To do the bent press, one would begin by lifting the weight to the shoulder (usually a barbell, but it could be done with a kettlebell or dumbbell), either by a one or two-handed clean, or by lifting one end and "rocking" it onto the shoulder. If done with the right hand (the reverse is done for the left hand), the right leg would be straight and directly underneath the weight, with the left leg bent at a slight angle. The lifter would then bend to the left, holding the weight in the same position. The bent position, the origin of the name "bent press", allows the arm to hold the weight in position without dropping, because of the body's leverage, creating an imaginary line between the bell and the floor that travels through the right arm and right leg. The lifter continues to bend to the left until the arm is fully extended. The weight is not pressed, but held aloft while bending "underneath it". To complete the lift, after the arm is fully extended, the lifter does a slight corkscrew to get "underneath the weight" in a half or full squat position, again without pressing the weight, and then once underneath the weight with the arm locked out overhead holding the weight, the lifter stands erect, still holding the weight overhead. The weight can either be dropped or lowered in military press fashion after the lift is complete.

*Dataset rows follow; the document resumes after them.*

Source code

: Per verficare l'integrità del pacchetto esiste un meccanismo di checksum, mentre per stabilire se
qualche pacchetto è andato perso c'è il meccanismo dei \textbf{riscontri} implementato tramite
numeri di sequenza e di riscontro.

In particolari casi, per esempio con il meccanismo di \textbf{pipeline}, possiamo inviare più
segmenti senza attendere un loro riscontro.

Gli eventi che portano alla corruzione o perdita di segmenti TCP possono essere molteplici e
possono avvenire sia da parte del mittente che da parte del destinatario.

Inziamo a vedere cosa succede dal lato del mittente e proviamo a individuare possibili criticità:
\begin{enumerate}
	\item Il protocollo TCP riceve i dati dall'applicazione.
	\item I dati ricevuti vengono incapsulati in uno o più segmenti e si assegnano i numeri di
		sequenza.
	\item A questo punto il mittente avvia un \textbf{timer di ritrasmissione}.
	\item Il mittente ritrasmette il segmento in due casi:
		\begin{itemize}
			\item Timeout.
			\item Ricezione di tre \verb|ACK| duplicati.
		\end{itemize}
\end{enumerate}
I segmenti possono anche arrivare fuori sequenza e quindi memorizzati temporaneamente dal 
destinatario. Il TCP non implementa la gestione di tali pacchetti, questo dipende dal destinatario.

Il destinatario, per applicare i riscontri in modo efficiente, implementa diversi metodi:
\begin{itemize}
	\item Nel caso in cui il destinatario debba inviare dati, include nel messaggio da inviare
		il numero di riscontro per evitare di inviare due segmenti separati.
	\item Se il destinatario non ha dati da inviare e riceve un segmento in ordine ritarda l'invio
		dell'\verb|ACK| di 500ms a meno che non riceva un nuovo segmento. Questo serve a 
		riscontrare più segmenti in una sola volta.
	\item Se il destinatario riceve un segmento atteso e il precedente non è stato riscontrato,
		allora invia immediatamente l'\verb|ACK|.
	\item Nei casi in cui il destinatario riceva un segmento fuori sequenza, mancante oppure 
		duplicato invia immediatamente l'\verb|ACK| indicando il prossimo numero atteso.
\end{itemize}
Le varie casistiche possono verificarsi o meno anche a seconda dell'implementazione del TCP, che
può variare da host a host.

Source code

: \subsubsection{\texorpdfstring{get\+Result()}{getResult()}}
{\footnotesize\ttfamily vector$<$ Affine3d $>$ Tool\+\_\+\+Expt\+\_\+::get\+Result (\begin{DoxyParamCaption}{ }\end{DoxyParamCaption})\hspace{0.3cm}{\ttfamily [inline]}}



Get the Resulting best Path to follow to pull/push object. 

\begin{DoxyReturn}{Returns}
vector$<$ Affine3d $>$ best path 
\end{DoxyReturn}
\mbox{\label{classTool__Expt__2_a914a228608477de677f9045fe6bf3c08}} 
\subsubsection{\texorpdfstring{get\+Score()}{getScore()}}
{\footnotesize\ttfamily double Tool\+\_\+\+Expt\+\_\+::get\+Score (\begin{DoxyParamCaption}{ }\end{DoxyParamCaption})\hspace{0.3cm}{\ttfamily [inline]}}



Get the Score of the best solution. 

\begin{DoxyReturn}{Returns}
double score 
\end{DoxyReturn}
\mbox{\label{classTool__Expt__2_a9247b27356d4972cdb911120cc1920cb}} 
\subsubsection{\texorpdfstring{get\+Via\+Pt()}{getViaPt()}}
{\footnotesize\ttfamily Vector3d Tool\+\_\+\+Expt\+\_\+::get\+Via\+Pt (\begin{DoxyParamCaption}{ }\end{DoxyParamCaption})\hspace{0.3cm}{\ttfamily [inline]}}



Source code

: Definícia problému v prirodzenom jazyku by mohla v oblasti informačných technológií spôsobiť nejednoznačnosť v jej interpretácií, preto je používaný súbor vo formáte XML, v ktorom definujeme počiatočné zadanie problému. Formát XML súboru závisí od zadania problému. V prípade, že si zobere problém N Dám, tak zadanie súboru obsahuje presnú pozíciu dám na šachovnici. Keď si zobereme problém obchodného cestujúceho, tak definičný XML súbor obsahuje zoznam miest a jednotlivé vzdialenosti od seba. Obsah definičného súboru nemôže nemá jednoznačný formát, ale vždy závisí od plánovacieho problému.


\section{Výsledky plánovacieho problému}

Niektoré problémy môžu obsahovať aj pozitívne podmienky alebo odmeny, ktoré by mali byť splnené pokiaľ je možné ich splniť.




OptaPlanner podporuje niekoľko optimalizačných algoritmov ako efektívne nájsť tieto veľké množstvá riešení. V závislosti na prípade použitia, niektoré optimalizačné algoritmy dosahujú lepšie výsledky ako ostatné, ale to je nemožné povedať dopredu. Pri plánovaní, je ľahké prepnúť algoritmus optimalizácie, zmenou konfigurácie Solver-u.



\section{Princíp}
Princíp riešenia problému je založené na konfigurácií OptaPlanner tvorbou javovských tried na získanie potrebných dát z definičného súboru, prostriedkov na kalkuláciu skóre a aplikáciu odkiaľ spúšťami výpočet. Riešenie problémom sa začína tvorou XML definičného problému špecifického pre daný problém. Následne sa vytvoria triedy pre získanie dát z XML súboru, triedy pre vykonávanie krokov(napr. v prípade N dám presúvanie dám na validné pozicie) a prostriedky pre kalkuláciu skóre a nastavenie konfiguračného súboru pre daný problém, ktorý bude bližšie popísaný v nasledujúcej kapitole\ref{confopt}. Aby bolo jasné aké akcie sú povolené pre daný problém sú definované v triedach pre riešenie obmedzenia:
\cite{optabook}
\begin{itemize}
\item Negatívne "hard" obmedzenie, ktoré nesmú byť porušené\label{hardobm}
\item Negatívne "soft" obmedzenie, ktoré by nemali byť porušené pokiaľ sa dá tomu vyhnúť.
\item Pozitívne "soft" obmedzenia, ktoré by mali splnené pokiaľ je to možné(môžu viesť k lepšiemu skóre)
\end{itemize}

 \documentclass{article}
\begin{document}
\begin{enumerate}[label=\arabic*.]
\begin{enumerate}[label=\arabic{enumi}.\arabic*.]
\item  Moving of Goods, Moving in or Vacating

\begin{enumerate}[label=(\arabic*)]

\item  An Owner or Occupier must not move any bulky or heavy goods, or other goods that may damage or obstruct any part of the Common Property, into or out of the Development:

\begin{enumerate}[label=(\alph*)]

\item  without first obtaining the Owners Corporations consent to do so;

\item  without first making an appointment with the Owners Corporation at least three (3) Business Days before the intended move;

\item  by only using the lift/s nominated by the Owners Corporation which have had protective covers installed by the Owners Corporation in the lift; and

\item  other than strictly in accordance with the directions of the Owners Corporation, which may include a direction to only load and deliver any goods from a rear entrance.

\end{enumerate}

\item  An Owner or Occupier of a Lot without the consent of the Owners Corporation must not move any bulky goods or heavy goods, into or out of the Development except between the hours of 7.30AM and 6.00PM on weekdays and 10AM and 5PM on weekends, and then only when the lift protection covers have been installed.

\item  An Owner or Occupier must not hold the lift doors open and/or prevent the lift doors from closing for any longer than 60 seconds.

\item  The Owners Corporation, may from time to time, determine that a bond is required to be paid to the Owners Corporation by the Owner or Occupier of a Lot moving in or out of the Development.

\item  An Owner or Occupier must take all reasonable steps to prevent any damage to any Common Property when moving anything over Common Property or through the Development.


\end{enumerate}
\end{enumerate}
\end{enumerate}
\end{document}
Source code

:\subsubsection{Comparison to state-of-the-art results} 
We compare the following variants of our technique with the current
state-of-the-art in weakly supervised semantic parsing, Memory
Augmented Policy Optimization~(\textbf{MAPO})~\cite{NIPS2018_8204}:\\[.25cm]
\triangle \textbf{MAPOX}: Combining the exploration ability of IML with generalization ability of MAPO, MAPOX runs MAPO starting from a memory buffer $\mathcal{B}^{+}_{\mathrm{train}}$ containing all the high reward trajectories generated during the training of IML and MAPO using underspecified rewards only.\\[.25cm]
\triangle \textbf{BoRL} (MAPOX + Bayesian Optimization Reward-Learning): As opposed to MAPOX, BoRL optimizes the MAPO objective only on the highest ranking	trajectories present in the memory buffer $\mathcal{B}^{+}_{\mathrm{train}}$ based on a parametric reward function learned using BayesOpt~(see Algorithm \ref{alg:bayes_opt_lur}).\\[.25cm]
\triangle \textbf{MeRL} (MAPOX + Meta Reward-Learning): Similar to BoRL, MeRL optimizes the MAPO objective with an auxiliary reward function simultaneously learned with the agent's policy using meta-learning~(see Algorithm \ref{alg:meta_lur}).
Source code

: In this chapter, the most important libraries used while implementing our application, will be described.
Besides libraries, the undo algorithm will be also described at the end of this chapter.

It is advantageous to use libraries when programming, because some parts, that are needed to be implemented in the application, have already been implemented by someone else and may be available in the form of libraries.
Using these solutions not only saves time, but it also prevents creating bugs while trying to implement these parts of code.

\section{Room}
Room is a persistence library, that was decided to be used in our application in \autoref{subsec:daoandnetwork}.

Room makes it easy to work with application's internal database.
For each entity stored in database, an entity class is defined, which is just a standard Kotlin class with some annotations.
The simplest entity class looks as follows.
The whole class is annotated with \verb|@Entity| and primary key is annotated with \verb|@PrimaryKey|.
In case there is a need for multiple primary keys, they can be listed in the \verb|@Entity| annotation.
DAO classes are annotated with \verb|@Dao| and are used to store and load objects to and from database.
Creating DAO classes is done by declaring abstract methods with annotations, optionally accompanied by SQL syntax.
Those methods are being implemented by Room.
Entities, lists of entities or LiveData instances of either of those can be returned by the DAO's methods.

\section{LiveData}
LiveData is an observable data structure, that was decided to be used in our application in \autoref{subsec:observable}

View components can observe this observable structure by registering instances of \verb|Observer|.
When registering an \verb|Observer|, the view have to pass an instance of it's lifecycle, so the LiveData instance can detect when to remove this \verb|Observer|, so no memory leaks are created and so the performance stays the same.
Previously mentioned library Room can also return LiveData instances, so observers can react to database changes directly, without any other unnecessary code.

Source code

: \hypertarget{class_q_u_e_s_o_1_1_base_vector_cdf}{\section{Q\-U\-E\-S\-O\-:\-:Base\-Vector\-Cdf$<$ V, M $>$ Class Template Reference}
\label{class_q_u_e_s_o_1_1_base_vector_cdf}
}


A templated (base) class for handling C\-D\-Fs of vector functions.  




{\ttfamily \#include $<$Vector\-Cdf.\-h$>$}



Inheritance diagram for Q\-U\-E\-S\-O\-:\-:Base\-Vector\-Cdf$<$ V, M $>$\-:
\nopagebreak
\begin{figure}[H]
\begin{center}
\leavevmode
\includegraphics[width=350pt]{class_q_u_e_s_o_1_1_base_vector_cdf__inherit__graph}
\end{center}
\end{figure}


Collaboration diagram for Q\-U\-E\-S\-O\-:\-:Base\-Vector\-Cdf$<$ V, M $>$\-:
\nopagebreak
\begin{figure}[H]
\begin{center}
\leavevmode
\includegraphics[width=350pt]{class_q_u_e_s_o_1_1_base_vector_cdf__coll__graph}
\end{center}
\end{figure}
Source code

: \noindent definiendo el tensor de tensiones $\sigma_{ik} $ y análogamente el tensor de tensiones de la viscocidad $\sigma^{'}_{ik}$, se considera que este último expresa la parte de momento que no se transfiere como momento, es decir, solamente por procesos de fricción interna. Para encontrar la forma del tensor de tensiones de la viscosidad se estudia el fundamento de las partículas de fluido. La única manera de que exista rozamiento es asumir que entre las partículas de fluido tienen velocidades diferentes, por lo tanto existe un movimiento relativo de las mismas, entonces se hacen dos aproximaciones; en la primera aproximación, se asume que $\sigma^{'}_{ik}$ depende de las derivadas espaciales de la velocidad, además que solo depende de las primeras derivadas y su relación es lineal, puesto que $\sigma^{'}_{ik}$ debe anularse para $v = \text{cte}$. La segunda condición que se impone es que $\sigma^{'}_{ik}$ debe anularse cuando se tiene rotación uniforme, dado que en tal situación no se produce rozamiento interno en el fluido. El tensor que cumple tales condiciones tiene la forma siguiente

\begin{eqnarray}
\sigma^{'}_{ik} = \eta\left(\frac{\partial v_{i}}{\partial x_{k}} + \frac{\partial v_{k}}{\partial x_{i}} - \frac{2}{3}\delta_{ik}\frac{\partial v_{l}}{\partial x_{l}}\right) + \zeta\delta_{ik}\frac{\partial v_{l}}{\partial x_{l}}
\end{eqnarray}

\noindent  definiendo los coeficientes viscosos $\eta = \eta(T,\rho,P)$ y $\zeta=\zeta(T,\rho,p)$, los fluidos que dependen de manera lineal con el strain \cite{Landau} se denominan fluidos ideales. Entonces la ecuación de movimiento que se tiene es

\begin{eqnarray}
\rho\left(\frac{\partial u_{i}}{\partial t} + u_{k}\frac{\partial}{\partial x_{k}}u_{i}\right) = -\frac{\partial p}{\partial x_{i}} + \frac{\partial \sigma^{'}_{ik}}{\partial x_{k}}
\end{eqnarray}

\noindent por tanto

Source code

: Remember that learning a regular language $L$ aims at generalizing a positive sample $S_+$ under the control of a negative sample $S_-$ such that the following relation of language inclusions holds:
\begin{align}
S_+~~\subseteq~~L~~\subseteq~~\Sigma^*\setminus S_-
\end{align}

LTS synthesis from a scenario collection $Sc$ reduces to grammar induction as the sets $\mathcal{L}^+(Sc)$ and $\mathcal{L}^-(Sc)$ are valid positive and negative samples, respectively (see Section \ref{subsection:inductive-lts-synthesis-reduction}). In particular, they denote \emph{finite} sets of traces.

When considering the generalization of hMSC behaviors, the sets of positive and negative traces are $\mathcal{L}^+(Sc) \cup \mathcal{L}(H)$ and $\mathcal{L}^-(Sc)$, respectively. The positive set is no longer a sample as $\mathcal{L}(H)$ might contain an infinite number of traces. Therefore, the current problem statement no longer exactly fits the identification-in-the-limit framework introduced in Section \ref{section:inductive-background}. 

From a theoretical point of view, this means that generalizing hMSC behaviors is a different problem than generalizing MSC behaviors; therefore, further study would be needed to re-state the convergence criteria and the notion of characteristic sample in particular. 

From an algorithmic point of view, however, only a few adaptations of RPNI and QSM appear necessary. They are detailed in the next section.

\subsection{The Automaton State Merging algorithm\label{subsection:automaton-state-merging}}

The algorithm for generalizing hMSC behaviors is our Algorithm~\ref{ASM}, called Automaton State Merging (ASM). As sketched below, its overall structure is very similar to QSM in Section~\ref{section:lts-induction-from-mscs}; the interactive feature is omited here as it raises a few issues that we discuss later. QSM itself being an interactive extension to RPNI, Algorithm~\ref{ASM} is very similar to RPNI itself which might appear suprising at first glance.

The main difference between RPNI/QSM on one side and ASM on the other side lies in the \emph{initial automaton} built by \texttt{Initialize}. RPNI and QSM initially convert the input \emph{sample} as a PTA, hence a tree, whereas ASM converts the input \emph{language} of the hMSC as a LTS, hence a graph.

A key element of this lift is balance. The lifter should stare at the weight once shouldered and while the arm moves to a locked position overhead. In reality, the lifter bends his body and shoulder away from the weight, bending the opposite leg to help lower the shoulder away from the weight. The whole arm that holds the weight sort of rests on the lifter's back on that side. The opposite arm is held straight out for balance as well. Although most of the lockout is achieved by bending away from the weight, some pressing of the arm is also employed. The only real danger I ever found in this lift was dropping it on things if balance was lost (once on my mother's suitcase). A lifter can easily move away from the weight if it falls. In the 1963, as a 16-year-old, I could do 165 weighing 160 and in 1972, I did 200 weighing 198. When I was in my 50's, upon doing this lift again, I discovered extreme shoulder flexibility is required and could only do 100lbs. x 10 reps. Without good shoulder flexibility, a tear could occur. Dumbbells are harder to control than a long bar of the same weight as the longer bar will turn or rotate much more slowly while being moved. - Dale Rhoades, owner of the Des Moines Strength Institute

==Records==
The world record in the bent press is 371 lbs by Arthur Saxon, but there were unofficial reports of him bent pressing 409.5 lbs.